For law office failure matters on Long Island, cases are typically filed in Nassau County Supreme Court (at the courthouse in Mineola) or Suffolk County Supreme Court (in Riverhead). No-fault arbitrations are heard through the American Arbitration Association, which assigns arbitrators throughout the metropolitan area. Workers' compensation claims go to the Workers' Compensation Board, with hearings at district offices across the state. Understanding which forum is appropriate for your case — and the specific procedural rules that apply — is essential for a successful outcome.

The procedural landscape in New York also includes important timing requirements that can affect your case. Most civil actions are subject to statutes of limitations ranging from one year (for intentional torts and claims against municipalities) to six years (for contract actions). Personal injury cases generally have a three-year deadline under CPLR 214(5), while medical malpractice claims must be filed within two and a half years under CPLR 214-a. No-fault insurance claims have their own regulatory deadlines, including 30-day filing requirements for applications and 45-day deadlines for provider claims. Understanding and complying with these deadlines is critical — missing a filing deadline can permanently bar your claim, regardless of how strong your case may be on the merits.

Attorney Jason Tenenbaum regularly practices in all of these venues. His office at 326 Walt Whitman Road, Suite C, Huntington Station, NY 11746, is centrally located on Long Island, providing convenient access to courts and offices throughout Nassau County, Suffolk County, and New York City. Whether you need representation in a no-fault arbitration, a personal injury trial, an employment discrimination hearing, or an appeal to the Appellate Division, the Law Office of Jason Tenenbaum, P.C. brings $24+ years of real courtroom experience to your case. If you have questions about the legal issues discussed in this article, call (516) 750-0595 for a free, no-obligation consultation.

New York's substantive law also presents distinct challenges.
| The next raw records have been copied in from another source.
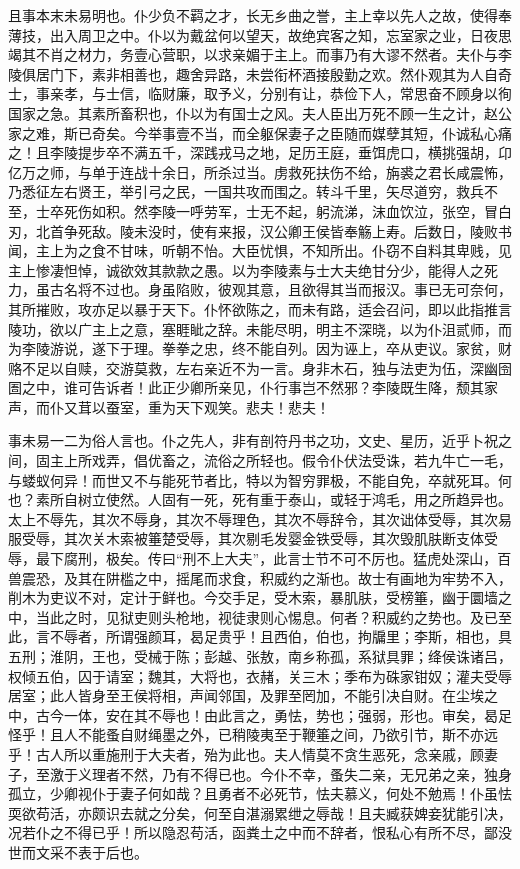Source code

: \documentclass[12pt,UTF8]{ctexbook}
\begin{document}
且事本末未易明也。仆少负不羁之才，长无乡曲之誉，主上幸以先人之故，使得奉薄技，出入周卫之中。仆以为戴盆何以望天，故绝宾客之知，忘室家之业，日夜思竭其不肖之材力，务壹心营职，以求亲媚于主上。而事乃有大谬不然者。夫仆与李陵俱居门下，素非相善也，趣舍异路，未尝衔杯酒接殷勤之欢。然仆观其为人自奇士，事亲孝，与士信，临财廉，取予义，分别有让，恭俭下人，常思奋不顾身以徇国家之急。其素所畜积也，仆以为有国士之风。夫人臣出万死不顾一生之计，赵公家之难，斯已奇矣。今举事壹不当，而全躯保妻子之臣随而媒孽其短，仆诚私心痛之！且李陵提步卒不满五千，深践戎马之地，足历王庭，垂饵虎口，横挑强胡，卬亿万之师，与单于连战十余日，所杀过当。虏救死扶伤不给，旃裘之君长咸震怖，乃悉征左右贤王，举引弓之民，一国共攻而围之。转斗千里，矢尽道穷，救兵不至，士卒死伤如积。然李陵一呼劳军，士无不起，躬流涕，沫血饮泣，张空，冒白刃，北首争死敌。陵未没时，使有来报，汉公卿王侯皆奉觞上寿。后数日，陵败书闻，主上为之食不甘味，听朝不怡。大臣忧惧，不知所出。仆窃不自料其卑贱，见主上惨凄怛悼，诚欲效其款款之愚。以为李陵素与士大夫绝甘分少，能得人之死力，虽古名将不过也。身虽陷败，彼观其意，且欲得其当而报汉。事已无可奈何，其所摧败，攻亦足以暴于天下。仆怀欲陈之，而未有路，适会召问，即以此指推言陵功，欲以广主上之意，塞睚眦之辞。未能尽明，明主不深晓，以为仆沮贰师，而为李陵游说，遂下于理。拳拳之忠，终不能自列。因为诬上，卒从吏议。家贫，财赂不足以自赎，交游莫救，左右亲近不为一言。身非木石，独与法吏为伍，深幽囹圄之中，谁可告诉者！此正少卿所亲见，仆行事岂不然邪？李陵既生降，颓其家声，而仆又茸以蚕室，重为天下观笑。悲夫！悲夫！



事未易一二为俗人言也。仆之先人，非有剖符丹书之功，文史、星历，近乎卜祝之间，固主上所戏弄，倡优畜之，流俗之所轻也。假令仆伏法受诛，若九牛亡一毛，与蝼蚁何异！而世又不与能死节者比，特以为智穷罪极，不能自免，卒就死耳。何也？素所自树立使然。人固有一死，死有重于泰山，或轻于鸿毛，用之所趋异也。太上不辱先，其次不辱身，其次不辱理色，其次不辱辞令，其次诎体受辱，其次易服受辱，其次关木索被箠楚受辱，其次剔毛发婴金铁受辱，其次毁肌肤断支体受辱，最下腐刑，极矣。传曰“刑不上大夫”，此言士节不可不厉也。猛虎处深山，百兽震恐，及其在阱槛之中，摇尾而求食，积威约之渐也。故士有画地为牢势不入，削木为吏议不对，定计于鲜也。今交手足，受木索，暴肌肤，受榜箠，幽于圜墙之中，当此之时，见狱吏则头枪地，视徒隶则心惕息。何者？积威约之势也。及已至此，言不辱者，所谓强颜耳，曷足贵乎！且西伯，伯也，拘牖里；李斯，相也，具五刑；淮阴，王也，受械于陈；彭越、张敖，南乡称孤，系狱具罪；绛侯诛诸吕，权倾五伯，囚于请室；魏其，大将也，衣赭，关三木；季布为硃家钳奴；灌夫受辱居室；此人皆身至王侯将相，声闻邻国，及罪至罔加，不能引决自财。在尘埃之中，古今一体，安在其不辱也！由此言之，勇怯，势也；强弱，形也。审矣，曷足怪乎！且人不能蚤自财绳墨之外，已稍陵夷至于鞭箠之间，乃欲引节，斯不亦远乎！古人所以重施刑于大夫者，殆为此也。夫人情莫不贪生恶死，念亲戚，顾妻子，至激于义理者不然，乃有不得已也。今仆不幸，蚤失二亲，无兄弟之亲，独身孤立，少卿视仆于妻子何如哉？且勇者不必死节，怯夫慕义，何处不勉焉！仆虽怯耎欲苟活，亦颇识去就之分矣，何至自湛溺累绁之辱哉！且夫臧获婢妾犹能引决，况若仆之不得已乎！所以隐忍苟活，函粪土之中而不辞者，恨私心有所不尽，鄙没世而文采不表于后也。
\end{document}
In motor vehicle cases, the no-fault system under Insurance Law Article 51 provides first-party benefits regardless of fault, but limits the right to sue for non-economic damages unless the plaintiff establishes a "serious injury" under one of nine statutory categories. This threshold — codified at Insurance Law Section 5102(d) — requires medical evidence showing more than a minor or subjective injury, and courts have developed detailed standards for each category. Fractures must be documented through imaging studies. Claims of permanent consequential limitation or significant limitation of use require quantified range-of-motion testing with comparison to norms. The 90/180-day category demands proof that the plaintiff was unable to perform substantially all of their usual daily activities for at least 90 of the 180 days following the accident.

In employment discrimination cases, the legal standards vary depending on whether the claim arises under state or local law. The New York State Human Rights Law employs a burden-shifting framework: the plaintiff must first establish a prima facie case by showing membership in a protected class, qualification for the position, an adverse employment action, and circumstances giving rise to an inference of discrimination. The burden then shifts to the employer to articulate a legitimate, non-discriminatory reason for its decision. If the employer meets this burden, the plaintiff must demonstrate that the stated reason is pretextual. The New York City Human Rights Law, by contrast, applies a broader standard, asking whether the plaintiff was treated less well than other employees because of a protected characteristic.